3 Spectroscopic observations

Two-dimensional (long-slit) spectra were obtained using the OMR (Optomechanics Research Inc.) spectrograph mounted at the Cassegrain focus of the 2.16 m telescope at the XingLong Station of the Beijing Astronomical Observatory (BAO) in China, which also belongs to the National Astronomical Observatories, Chinese Academy of Sciences. The data were acquired during 26 predominantly moonless nights between March 1997 and January 2002. The vast majority of the observations were obtained during transparent or photometric conditions, the remainder through thin clouds.

The OMR spectrograph was equipped with a TEKTRONIX TEK1024, AR-coated back-illuminated CCD with $1024 \times 1024$, 24 $\mu$m pixels. A 300 line mm^-1 grating blazed at 5500 Å in first order was used, giving a dispersion of 4.8 Å pixel^-1 and a total spectral coverage of $\sim$4500 Å. According to the condition of seeing, we adjusted the slit width in between 2 $^{\prime\prime}$ and 3 $^{\prime\prime}$ on each night and used the selected configuration for all target spectra. Our spectra were centered on 5500 Å or 6000 Å (see Table 2), at a resolution (FWHM) of $\sim$10 Å, thus covering many interesting spectral features ranging from [O  II]$\lambda$3727 in the blue to [S  II]$\lambda$6731 in the red.

The slit was generally placed across the nucleus of each galaxy. In some cases where the location of the nucleus was not obvious, the slit was aligned to intersect the brightest part of the galaxy in order to maximize the chance of detecting the nucleus. Otherwise, the spectrograph was rotated about the optical axis of the telescope as required to keep the slit approximately perpendicular to the horizon, to minimize loss of light due to differential atmospheric refraction (e.g., Filippenko 1982).

Dome flats, illuminated by a hot, spectroscopically featureless arc lamp, were taken at the beginning and end of each night. He-Ar or Fe-Ar (before 1998, see Col. 6 of Table 2) lamps were observed immediately after observing each target object at the same position as the object for wavelength calibration.

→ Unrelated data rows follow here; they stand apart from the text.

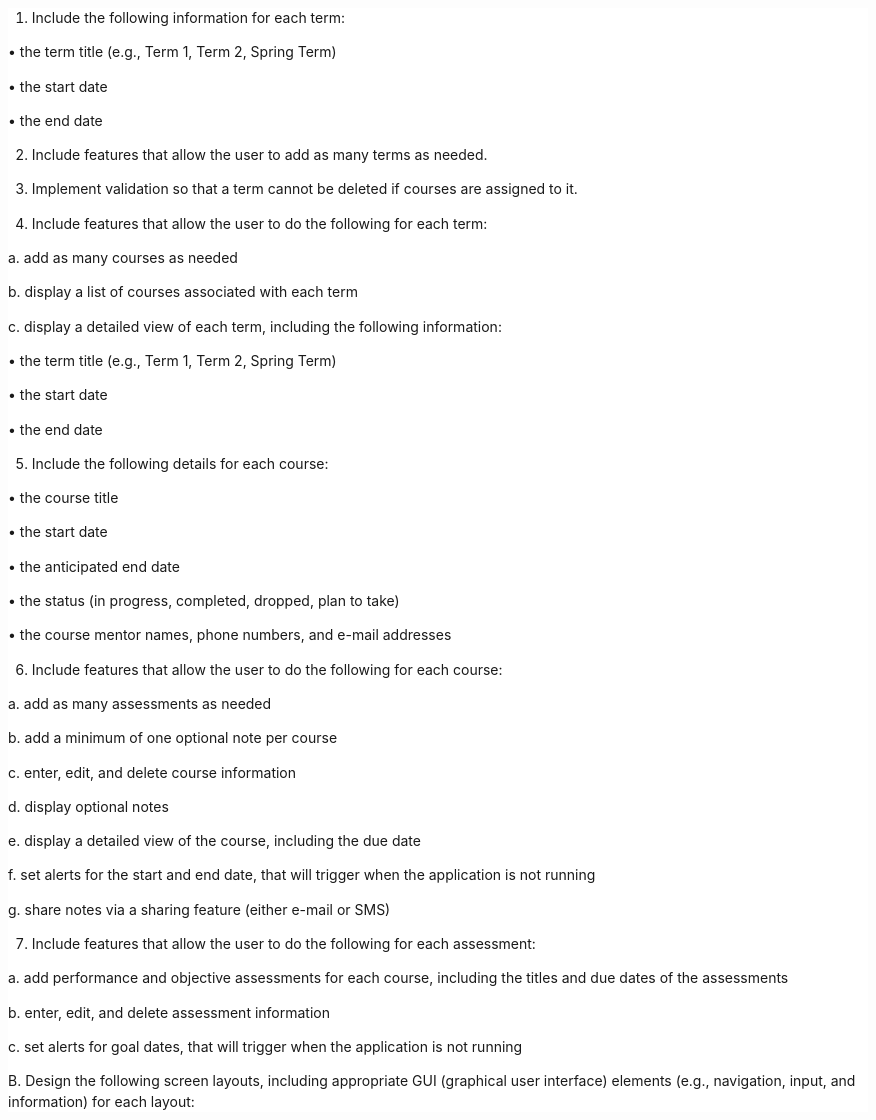 1. Include the following information for each  term:

•  the term title (e.g., Term 1, Term 2, Spring Term)

•  the start date

•  the end date

2. Include features that allow the user to add as many terms as needed.

3. Implement validation so that a term cannot be deleted if courses are assigned to it.

4. Include features that allow the user to do the following for each  term:

a. add as many courses as needed

b. display a list of courses associated with each  term

c. display a detailed view of each  term, including the following information:

•  the term title (e.g., Term 1, Term 2, Spring Term)

•  the start date

•  the end date

5. Include the following details for each  course:

•  the course title

•  the start date

•  the anticipated end date

•  the status (in progress, completed, dropped, plan to take)

•  the course mentor names, phone numbers, and e-mail addresses

6. Include features that allow the user to do the following for each  course:

a. add as many assessments as needed

b. add a minimum of one optional note per course

c. enter, edit, and delete course information

d. display optional notes

e. display a detailed view of the course, including the due date

f. set alerts for the start and end date, that will trigger when the application is not running

g. share notes via a sharing feature (either e-mail or SMS)

7. Include features that allow the user to do the following for each  assessment:

a. add performance and objective assessments for each  course, including the titles and due dates of the assessments

b. enter, edit, and delete assessment information

c. set alerts for goal dates, that will trigger when the application is not running



B. Design the following screen layouts, including appropriate GUI (graphical user interface) elements (e.g., navigation, input, and information) for each  layout:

Two or more of the KPNO spectrophotometric standards from Massey et al. (1988), such as G191B2B, Hiltner 600, Feige 34, HZ 44, BD +28$^{\circ}$4211, were observed each night for absolute photometric calibration. In good conditions, a standard was observed about every 3 or 4 hours. Table 2 lists the observations log and instrumental parameters for each run. Column 1 lists the observation run number, Col. 2 the observation period, and Col. 3 the number of nights actually observed, i.e. that were not lost because of poor weather conditions. Column 4 lists the centering wavelength used for each run. Columns 5-8 list the slit width, the arc lamp used, the number of spectral obtained, and the standard stars for each run. The individual integration times in each of the observations varied from 1200 s to about an hour, depending on the magnitude of the object and the seeing. For 39 objects, observations were performed twice in order to get a higher signal-to-noise ratio spectrum, so that we have observed a total 136 BCGs spectra. 107 of the total 136 spectra were observed at airmass less than 1.2, only 4 spectra were observed at airmass larger than 1.5. Table 3 lists these observation parameters. Column 1 lists the object name, while Cols. 2-4 and 5-7 list the observation date, exposure time, and airmass.